## Task requirements
Lines to return, exactly: from the line with "hello_server.c -> tcp_server.c:无变化" to the line with "hello_client.c -> tcp_client.c:更改read函数调用方式" in the entries below, both included.

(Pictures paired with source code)

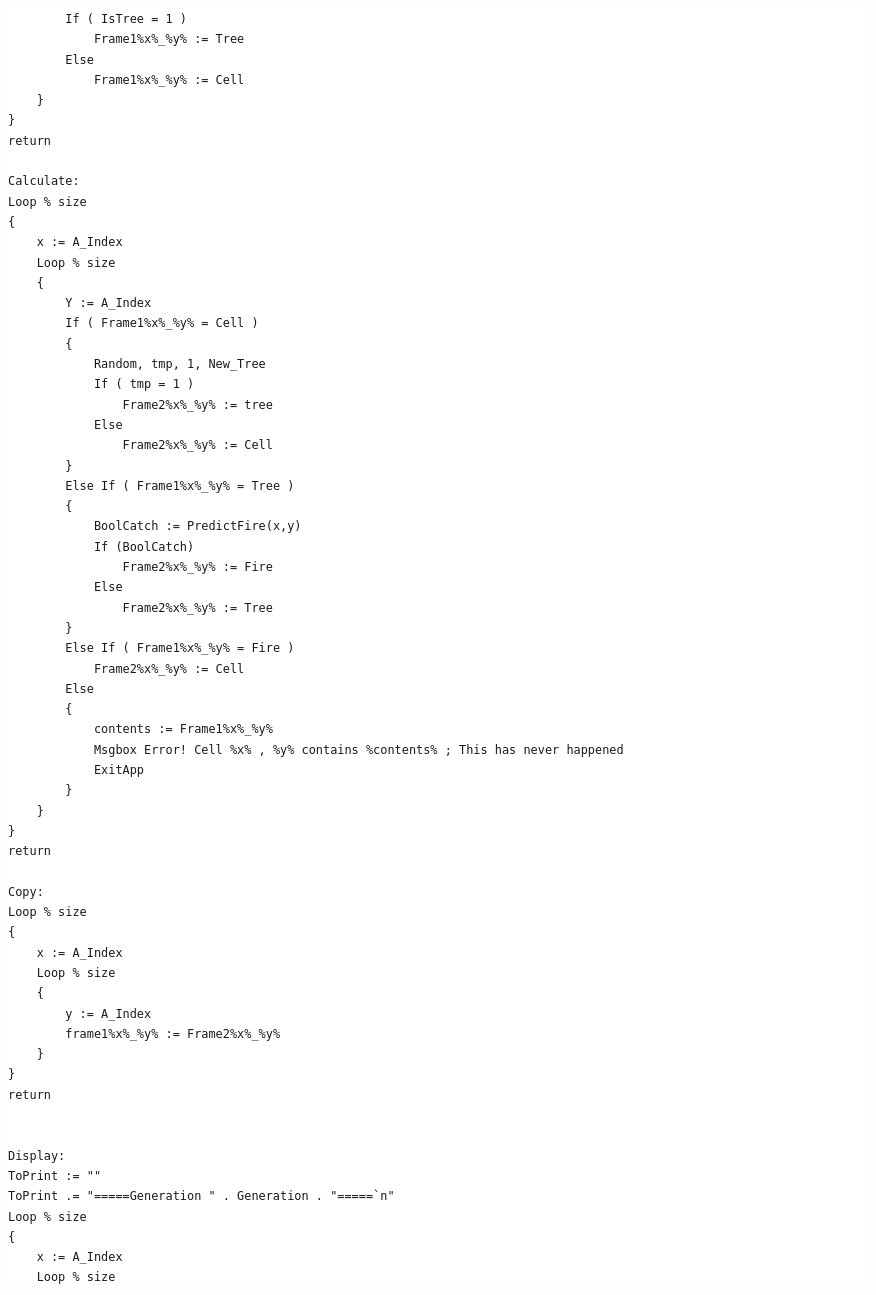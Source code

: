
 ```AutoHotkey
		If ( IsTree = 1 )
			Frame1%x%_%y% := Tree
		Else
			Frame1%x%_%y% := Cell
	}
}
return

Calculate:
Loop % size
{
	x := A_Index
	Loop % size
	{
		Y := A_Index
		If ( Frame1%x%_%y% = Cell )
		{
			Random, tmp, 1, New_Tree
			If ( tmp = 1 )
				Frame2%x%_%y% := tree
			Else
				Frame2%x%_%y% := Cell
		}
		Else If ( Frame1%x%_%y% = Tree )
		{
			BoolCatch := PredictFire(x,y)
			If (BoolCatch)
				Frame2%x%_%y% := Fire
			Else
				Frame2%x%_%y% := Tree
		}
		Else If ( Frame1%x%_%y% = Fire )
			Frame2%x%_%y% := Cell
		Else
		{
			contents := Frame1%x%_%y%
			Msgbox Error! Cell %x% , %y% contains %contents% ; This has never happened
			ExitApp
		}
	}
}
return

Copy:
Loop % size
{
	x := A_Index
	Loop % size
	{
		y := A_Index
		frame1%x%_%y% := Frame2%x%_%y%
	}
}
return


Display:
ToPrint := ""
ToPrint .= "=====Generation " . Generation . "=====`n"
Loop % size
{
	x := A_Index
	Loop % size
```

...

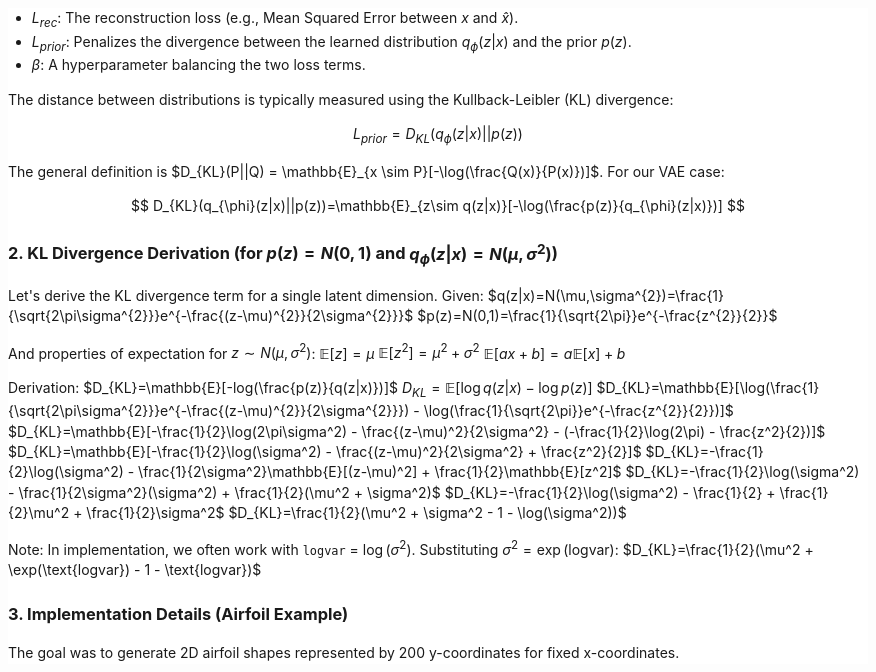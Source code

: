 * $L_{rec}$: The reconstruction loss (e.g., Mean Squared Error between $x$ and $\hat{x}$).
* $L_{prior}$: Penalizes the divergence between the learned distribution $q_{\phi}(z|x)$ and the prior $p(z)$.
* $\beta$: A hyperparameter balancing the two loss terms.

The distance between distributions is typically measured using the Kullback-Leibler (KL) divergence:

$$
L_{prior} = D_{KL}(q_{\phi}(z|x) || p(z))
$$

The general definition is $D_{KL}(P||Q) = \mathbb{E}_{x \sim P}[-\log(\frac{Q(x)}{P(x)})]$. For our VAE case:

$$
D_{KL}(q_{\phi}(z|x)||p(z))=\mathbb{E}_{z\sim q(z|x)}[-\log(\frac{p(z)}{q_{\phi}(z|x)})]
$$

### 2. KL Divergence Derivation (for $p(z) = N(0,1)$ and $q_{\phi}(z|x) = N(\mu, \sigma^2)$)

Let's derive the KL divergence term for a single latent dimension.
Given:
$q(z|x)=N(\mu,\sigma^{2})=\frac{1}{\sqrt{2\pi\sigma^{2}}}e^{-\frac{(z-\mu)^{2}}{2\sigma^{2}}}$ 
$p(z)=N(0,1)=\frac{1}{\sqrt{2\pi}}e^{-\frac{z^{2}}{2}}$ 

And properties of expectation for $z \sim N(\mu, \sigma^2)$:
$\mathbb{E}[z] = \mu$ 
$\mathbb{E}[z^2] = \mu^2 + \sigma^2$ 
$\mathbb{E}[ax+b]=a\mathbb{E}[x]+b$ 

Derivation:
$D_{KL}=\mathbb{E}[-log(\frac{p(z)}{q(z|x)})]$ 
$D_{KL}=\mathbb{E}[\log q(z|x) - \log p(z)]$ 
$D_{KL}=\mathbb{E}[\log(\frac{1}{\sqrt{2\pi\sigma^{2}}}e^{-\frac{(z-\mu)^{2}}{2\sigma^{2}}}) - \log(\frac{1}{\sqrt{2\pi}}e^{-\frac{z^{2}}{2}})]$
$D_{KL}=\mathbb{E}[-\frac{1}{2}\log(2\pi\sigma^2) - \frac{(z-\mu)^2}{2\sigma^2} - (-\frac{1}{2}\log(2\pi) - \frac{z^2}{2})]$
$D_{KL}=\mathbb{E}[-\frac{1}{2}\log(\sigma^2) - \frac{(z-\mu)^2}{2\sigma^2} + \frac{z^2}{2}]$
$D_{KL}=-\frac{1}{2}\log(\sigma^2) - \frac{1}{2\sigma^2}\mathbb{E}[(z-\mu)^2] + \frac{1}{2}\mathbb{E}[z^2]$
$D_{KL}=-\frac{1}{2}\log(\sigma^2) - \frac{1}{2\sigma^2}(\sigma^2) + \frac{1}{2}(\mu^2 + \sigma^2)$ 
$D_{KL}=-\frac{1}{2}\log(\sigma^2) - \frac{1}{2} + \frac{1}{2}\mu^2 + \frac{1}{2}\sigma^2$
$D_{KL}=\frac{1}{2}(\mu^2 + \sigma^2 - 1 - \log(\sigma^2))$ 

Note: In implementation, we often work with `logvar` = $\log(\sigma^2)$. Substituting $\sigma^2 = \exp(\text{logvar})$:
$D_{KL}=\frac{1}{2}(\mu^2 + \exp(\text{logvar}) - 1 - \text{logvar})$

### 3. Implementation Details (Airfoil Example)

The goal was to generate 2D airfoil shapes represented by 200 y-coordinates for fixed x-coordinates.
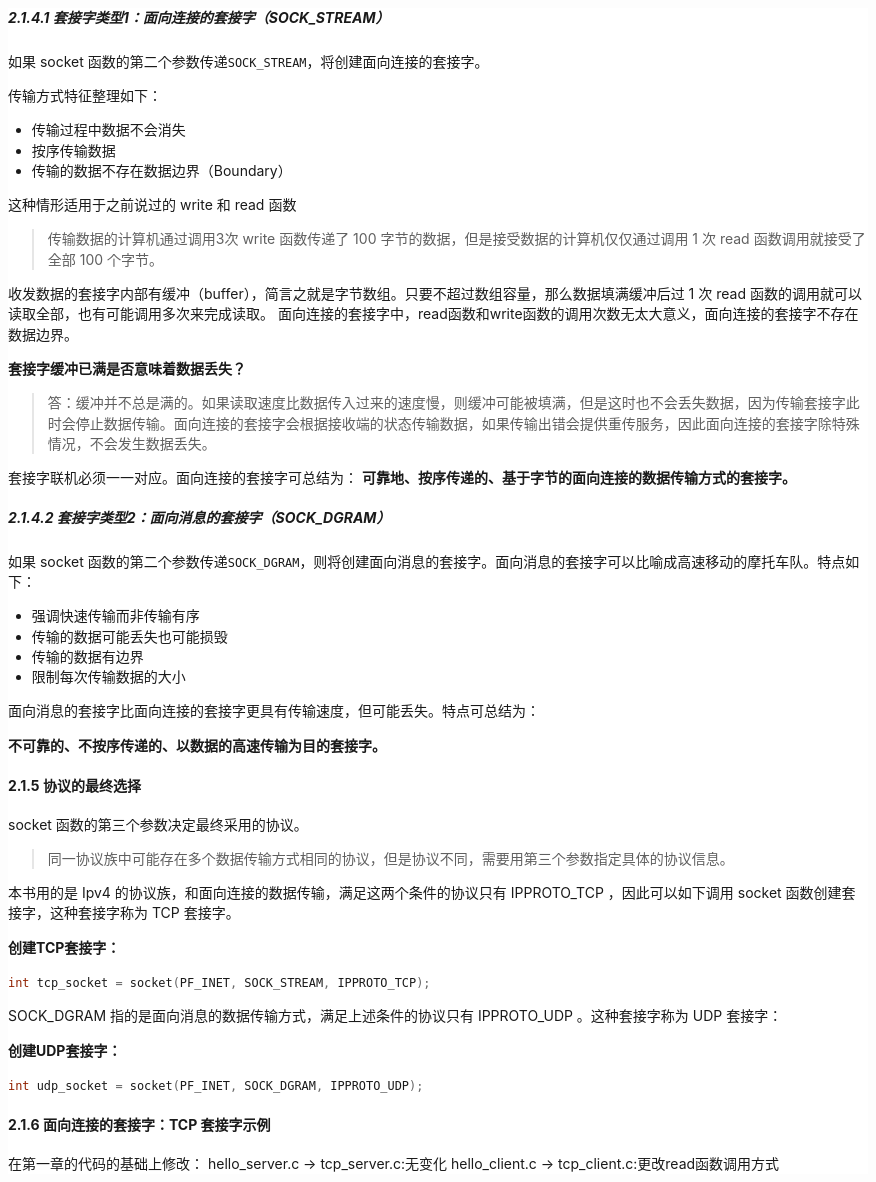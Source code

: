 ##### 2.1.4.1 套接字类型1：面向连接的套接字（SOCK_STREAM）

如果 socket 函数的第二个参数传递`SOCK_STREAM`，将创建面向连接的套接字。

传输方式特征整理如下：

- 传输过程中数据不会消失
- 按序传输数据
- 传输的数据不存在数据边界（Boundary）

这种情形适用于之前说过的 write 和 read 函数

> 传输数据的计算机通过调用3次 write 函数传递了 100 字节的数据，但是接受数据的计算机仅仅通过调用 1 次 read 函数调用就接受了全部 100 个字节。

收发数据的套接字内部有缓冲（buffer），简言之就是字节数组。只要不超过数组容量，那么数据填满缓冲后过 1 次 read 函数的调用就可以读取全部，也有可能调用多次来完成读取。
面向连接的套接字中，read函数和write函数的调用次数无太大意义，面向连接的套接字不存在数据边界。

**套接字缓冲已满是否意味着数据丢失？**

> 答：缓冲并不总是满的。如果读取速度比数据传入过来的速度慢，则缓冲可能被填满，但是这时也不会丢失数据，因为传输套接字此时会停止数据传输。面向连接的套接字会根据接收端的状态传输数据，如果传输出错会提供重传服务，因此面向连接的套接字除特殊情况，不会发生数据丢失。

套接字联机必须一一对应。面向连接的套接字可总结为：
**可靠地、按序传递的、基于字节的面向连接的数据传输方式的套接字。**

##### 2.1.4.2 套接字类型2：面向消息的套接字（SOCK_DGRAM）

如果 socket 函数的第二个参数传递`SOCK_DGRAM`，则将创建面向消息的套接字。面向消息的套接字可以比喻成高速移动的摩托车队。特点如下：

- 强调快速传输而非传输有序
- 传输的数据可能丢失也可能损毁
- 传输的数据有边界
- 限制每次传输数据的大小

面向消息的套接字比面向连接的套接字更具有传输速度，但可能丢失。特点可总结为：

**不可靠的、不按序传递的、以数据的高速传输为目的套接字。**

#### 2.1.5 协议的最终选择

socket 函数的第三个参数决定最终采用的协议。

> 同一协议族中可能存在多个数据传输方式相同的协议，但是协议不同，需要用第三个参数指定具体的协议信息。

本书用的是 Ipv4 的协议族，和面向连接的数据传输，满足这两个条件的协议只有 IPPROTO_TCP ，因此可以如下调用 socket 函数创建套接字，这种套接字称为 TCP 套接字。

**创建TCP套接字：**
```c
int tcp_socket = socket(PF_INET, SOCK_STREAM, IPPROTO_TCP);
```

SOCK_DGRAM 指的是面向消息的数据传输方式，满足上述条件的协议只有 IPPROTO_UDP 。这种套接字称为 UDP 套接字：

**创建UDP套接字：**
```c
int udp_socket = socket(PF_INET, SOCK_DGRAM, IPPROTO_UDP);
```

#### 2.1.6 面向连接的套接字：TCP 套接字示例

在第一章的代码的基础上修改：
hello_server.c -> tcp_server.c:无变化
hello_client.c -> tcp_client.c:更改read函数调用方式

## Answer space
hello_server.c -> tcp_server.c:无变化
hello_client.c -> tcp_client.c:更改read函数调用方式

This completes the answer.